*PROVIDED RECORDS*
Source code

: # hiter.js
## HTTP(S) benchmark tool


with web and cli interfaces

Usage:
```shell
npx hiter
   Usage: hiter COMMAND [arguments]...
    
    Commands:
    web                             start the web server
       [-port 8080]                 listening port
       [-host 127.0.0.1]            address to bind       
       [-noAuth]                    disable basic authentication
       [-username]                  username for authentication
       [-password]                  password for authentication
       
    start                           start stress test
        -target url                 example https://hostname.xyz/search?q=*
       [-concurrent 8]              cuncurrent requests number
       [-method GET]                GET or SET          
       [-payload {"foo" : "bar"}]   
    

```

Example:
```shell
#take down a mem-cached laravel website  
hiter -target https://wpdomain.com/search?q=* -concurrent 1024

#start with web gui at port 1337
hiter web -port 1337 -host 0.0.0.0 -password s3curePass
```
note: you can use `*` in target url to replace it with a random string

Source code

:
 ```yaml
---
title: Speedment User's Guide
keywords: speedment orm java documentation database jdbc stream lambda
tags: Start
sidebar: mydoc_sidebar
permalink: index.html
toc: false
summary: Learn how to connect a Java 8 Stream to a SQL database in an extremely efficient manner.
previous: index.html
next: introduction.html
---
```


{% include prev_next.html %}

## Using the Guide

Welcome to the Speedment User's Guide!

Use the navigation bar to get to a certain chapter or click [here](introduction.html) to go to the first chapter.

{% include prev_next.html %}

*ACTIVITY*
Reproduce the listing above verbatim, from first line to last.

*YOUR SOLUTION*
Source code

: # hiter.js
## HTTP(S) benchmark tool


with web and cli interfaces

Usage:
```shell
npx hiter
   Usage: hiter COMMAND [arguments]...
    
    Commands:
    web                             start the web server
       [-port 8080]                 listening port
       [-host 127.0.0.1]            address to bind       
       [-noAuth]                    disable basic authentication
       [-username]                  username for authentication
       [-password]                  password for authentication
       
    start                           start stress test
        -target url                 example https://hostname.xyz/search?q=*
       [-concurrent 8]              cuncurrent requests number
       [-method GET]                GET or SET          
       [-payload {"foo" : "bar"}]   
    

```

Example:
```shell
#take down a mem-cached laravel website  
hiter -target https://wpdomain.com/search?q=* -concurrent 1024

#start with web gui at port 1337
hiter web -port 1337 -host 0.0.0.0 -password s3curePass
```
note: you can use `*` in target url to replace it with a random string

Source code

:
 ```yaml
---
title: Speedment User's Guide
keywords: speedment orm java documentation database jdbc stream lambda
tags: Start
sidebar: mydoc_sidebar
permalink: index.html
toc: false
summary: Learn how to connect a Java 8 Stream to a SQL database in an extremely efficient manner.
previous: index.html
next: introduction.html
---
```


{% include prev_next.html %}

## Using the Guide

Welcome to the Speedment User's Guide!

Use the navigation bar to get to a certain chapter or click [here](introduction.html) to go to the first chapter.

{% include prev_next.html %}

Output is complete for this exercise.